» **What to work on**
Report how many lines in the entries below hold the word "instructions". Your answer is that number alone.

Material shown START

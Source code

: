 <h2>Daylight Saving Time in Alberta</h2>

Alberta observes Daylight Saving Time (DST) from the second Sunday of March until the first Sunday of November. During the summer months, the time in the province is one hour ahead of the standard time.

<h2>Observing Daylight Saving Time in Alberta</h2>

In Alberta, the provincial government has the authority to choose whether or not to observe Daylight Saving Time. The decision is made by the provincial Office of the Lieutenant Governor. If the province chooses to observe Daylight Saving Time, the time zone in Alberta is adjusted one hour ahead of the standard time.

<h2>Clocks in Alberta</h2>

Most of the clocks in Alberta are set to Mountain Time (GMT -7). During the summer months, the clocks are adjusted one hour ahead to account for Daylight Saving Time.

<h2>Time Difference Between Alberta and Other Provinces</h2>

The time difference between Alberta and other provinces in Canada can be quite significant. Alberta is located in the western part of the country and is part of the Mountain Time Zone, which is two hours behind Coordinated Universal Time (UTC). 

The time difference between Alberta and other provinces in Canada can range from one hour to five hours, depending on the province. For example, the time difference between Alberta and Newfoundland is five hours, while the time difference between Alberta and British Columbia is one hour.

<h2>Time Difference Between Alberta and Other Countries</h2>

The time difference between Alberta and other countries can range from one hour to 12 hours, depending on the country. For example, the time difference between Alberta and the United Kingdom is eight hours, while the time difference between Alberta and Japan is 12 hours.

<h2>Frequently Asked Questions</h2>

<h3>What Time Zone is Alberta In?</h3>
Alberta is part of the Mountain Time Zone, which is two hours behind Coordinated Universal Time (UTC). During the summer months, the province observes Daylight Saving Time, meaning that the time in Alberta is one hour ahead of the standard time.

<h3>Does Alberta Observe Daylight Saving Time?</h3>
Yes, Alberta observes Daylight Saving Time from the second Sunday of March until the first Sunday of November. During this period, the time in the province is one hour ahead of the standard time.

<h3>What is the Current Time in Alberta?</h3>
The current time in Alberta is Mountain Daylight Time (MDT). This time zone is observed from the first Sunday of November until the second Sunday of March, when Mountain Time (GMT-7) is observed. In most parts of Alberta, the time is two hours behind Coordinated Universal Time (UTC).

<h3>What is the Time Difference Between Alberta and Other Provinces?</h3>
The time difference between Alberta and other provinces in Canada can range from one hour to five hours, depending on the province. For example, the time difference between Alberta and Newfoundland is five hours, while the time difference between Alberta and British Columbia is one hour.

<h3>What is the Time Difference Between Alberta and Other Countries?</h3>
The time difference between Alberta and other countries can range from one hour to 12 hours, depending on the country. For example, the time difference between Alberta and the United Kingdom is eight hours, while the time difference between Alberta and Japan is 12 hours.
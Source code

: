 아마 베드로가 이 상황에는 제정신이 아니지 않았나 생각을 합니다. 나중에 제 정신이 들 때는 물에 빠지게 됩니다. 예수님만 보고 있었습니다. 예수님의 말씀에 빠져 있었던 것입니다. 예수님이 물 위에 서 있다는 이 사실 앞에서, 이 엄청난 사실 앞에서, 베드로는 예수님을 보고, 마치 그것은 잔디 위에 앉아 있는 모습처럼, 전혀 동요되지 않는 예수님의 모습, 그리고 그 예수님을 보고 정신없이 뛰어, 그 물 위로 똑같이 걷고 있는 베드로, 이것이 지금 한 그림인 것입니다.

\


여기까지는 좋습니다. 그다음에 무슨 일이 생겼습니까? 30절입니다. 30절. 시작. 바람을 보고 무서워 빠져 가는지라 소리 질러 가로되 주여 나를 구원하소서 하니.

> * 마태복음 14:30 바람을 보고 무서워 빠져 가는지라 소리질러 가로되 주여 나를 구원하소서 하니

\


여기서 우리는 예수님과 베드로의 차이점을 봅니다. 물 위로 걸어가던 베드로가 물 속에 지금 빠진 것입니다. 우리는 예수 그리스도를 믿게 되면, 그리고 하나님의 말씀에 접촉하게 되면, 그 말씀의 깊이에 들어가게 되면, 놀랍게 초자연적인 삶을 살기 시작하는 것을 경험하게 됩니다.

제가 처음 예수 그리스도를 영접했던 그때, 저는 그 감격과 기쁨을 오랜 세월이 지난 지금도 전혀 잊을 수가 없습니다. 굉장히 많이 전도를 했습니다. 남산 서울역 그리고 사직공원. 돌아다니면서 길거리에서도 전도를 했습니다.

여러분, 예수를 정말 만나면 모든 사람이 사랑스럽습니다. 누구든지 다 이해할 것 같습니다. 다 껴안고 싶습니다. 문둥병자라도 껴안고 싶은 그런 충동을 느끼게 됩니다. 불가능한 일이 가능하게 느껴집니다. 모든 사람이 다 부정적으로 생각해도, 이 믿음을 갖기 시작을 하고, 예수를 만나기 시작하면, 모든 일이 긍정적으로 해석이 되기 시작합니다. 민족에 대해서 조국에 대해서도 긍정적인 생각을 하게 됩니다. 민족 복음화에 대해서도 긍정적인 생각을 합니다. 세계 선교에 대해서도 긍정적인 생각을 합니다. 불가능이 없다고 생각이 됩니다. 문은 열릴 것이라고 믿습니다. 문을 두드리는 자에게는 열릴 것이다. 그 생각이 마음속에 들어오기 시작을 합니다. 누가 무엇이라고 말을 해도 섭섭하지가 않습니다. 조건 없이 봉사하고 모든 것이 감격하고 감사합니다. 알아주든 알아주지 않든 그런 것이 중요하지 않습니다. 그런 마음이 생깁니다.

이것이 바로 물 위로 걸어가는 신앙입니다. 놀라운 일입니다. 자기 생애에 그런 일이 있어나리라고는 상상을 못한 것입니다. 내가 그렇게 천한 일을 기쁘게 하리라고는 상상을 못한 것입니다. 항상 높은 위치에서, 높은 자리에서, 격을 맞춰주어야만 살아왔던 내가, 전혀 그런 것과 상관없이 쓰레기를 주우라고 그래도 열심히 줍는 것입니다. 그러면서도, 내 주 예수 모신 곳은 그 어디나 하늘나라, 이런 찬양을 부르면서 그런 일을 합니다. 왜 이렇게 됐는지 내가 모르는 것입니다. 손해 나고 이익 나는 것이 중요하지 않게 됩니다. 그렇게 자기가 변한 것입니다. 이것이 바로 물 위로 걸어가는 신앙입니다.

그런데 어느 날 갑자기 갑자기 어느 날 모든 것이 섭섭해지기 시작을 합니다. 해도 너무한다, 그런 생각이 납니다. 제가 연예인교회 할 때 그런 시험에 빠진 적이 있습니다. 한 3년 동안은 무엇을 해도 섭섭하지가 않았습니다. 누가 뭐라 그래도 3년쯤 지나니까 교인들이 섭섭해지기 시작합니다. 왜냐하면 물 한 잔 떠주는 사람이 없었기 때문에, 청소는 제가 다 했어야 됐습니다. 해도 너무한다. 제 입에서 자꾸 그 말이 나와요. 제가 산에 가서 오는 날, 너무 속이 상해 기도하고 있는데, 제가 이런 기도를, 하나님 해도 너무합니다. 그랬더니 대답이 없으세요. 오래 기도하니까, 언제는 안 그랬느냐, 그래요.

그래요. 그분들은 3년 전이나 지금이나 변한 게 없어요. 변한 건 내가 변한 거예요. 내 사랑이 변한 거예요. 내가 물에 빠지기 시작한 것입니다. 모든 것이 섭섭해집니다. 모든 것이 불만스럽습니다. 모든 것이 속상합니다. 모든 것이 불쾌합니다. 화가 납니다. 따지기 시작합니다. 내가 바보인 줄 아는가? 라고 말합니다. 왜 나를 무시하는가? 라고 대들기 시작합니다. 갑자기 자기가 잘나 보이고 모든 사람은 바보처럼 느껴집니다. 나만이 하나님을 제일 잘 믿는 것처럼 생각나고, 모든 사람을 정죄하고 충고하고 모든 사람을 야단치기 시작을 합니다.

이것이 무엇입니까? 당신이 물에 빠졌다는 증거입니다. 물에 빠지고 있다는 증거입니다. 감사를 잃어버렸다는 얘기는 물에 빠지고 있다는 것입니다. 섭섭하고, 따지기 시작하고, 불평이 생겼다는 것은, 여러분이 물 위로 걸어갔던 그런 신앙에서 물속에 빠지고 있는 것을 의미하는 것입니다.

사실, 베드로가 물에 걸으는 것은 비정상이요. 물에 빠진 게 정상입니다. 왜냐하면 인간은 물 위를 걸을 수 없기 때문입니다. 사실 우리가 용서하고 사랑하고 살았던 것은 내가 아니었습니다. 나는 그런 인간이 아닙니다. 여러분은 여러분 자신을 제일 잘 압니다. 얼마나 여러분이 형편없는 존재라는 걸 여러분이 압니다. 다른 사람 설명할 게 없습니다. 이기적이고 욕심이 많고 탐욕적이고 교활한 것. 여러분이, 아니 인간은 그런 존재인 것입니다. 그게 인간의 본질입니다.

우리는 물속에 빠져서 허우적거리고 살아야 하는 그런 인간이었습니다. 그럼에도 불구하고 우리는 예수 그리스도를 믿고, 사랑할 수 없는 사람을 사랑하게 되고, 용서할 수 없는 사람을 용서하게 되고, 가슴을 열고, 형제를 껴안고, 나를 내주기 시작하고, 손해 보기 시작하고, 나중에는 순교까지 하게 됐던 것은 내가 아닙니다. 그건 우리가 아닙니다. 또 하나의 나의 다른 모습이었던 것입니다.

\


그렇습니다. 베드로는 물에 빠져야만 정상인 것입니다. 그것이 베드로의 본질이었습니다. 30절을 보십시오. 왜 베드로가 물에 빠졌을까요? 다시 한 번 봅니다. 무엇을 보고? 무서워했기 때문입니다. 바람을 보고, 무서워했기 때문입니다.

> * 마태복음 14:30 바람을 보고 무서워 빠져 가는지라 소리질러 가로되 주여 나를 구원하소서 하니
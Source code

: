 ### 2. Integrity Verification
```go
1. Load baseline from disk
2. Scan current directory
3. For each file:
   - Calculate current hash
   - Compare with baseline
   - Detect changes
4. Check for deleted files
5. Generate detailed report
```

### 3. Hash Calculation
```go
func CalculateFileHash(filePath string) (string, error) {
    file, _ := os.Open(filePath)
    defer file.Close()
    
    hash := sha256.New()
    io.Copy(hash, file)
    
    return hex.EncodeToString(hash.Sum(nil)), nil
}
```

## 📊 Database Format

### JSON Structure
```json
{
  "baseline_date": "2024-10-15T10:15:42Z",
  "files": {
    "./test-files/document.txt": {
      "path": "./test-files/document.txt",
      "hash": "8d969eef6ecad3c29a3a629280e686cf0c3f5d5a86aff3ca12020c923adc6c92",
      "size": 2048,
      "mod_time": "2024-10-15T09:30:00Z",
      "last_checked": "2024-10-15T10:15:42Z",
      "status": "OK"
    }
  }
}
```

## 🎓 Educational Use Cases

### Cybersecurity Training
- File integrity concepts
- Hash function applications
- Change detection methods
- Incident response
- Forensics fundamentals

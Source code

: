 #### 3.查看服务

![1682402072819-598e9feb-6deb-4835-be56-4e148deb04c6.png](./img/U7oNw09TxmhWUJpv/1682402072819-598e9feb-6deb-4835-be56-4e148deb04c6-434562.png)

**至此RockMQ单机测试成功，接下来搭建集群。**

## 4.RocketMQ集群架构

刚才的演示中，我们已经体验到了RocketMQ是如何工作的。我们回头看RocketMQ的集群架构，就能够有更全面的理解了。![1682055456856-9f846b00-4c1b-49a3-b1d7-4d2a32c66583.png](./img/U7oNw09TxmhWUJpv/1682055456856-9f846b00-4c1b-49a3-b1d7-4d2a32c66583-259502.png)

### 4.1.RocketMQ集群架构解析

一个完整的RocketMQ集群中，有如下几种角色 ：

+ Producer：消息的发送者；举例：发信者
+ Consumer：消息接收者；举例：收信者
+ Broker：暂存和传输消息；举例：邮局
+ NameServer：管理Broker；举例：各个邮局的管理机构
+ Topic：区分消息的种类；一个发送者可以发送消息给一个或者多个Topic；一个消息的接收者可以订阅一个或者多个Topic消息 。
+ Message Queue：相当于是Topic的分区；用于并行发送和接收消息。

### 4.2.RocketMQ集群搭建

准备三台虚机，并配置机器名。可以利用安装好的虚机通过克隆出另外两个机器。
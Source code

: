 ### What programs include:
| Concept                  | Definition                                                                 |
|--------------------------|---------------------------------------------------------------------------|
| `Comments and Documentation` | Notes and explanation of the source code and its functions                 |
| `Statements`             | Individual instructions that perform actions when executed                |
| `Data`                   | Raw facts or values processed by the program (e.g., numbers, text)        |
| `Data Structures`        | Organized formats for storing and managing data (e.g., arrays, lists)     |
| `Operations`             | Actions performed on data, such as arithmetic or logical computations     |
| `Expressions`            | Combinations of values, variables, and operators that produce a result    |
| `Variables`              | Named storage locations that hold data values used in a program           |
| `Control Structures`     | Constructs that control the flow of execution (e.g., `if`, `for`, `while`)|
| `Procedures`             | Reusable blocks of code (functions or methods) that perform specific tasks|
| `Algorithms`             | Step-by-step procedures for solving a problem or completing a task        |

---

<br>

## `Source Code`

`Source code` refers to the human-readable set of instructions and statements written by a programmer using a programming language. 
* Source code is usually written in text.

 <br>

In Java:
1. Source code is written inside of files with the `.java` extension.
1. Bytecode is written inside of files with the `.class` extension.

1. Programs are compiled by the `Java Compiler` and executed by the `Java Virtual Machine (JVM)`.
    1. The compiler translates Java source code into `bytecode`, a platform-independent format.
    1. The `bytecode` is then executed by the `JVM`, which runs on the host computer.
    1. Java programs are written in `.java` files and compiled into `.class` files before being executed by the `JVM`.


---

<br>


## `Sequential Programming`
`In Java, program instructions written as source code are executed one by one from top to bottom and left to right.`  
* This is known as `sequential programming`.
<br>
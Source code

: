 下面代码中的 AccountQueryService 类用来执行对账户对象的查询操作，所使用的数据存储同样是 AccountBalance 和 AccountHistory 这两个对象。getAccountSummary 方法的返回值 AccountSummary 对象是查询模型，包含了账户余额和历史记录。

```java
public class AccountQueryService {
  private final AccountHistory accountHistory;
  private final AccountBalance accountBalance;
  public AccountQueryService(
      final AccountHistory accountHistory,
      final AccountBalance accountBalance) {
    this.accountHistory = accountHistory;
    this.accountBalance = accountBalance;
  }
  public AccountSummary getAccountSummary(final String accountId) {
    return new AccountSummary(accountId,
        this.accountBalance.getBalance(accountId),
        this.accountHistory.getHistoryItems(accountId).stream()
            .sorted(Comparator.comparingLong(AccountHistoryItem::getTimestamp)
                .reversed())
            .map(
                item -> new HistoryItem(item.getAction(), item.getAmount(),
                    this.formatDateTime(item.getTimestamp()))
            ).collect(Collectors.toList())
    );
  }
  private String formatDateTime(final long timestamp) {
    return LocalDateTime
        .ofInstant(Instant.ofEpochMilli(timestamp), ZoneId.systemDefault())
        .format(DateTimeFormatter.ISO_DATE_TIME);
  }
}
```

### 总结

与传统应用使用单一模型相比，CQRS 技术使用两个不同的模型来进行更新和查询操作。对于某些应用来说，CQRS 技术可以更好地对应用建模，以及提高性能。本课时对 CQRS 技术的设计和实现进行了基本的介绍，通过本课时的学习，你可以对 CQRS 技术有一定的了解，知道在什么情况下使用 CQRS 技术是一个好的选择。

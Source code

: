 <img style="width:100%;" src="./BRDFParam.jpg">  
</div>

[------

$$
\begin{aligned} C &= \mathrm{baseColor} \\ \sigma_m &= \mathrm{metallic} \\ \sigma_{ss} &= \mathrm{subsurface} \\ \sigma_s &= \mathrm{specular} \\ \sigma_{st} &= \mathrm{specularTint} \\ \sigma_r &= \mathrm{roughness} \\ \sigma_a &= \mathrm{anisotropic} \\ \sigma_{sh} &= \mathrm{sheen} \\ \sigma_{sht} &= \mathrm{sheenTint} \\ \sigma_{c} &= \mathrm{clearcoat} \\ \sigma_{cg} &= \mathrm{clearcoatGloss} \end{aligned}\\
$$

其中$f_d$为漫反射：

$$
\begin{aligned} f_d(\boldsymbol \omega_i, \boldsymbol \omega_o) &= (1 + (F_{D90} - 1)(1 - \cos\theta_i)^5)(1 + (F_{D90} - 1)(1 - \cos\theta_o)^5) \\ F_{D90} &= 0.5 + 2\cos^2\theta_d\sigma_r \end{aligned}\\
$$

Material shown END

» **Result for this task**
3